Prof. Michael Pecht has an MS in Electrical Engineering and an MS and PhD in Engineering Mechanics from the University of Wisconsin at Madison. He is a Professional Engineer, an IEEE Fellow, an ASME Fellow and an IMAPS Fellow. He was awarded the highest reliability honor, the IEEE Reliability Society’s Lifetime Achievement Award in 2008. He has previously received the European Micro and Nano-Reliability Award for outstanding contributions to reliability research, 3M Research Award for electronics packaging, and the IMAPS William D. Ashman Memorial Achievement Award for his

contributions in electronics reliability analysis. He served as chief editor of the IEEE Transactions on Reliability for eight years and on the advisory board of IEEE Spectrum.
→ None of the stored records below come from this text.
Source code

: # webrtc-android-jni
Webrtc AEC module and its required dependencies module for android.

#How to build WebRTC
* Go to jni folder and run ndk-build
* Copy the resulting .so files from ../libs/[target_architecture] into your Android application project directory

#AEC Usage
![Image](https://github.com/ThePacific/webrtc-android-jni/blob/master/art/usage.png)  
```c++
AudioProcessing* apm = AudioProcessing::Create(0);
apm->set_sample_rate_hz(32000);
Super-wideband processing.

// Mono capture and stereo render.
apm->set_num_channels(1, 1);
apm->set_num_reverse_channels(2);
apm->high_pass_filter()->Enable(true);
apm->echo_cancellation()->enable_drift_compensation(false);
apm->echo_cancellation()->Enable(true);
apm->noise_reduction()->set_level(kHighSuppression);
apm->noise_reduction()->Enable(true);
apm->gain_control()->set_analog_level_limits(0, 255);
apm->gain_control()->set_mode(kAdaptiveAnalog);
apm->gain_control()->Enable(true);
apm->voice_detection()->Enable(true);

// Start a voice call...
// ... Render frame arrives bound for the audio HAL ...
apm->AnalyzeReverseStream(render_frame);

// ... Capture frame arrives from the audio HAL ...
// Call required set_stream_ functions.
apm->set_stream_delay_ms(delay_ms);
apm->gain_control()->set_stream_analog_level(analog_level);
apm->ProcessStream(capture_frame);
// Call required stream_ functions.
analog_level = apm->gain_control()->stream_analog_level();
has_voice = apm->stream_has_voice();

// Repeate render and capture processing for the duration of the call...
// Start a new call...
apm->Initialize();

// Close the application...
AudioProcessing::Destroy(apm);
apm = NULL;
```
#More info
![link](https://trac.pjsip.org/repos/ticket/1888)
He is chief editor for Microelectronics Reliability and an associate editor for the IEEE Transactions on Components and Packaging Technology. He is the founder of CALCE (Center for Advanced Life Cycle Engineering) at the University of Maryland, which is funded by over 150 of the world’s leading electronics companies. He is also a Chair Professor in Mechanical Engineering and a Professor in Applied Mathematics at the University of Maryland. He has written more than twenty books on electronic products development, use and supply chain management and over 400 technical articles. He has consulted for over 100 major international electronics companies, providing expertise in strategic planning, design, test, prognostics, IP and risk assessment of electronic products and systems.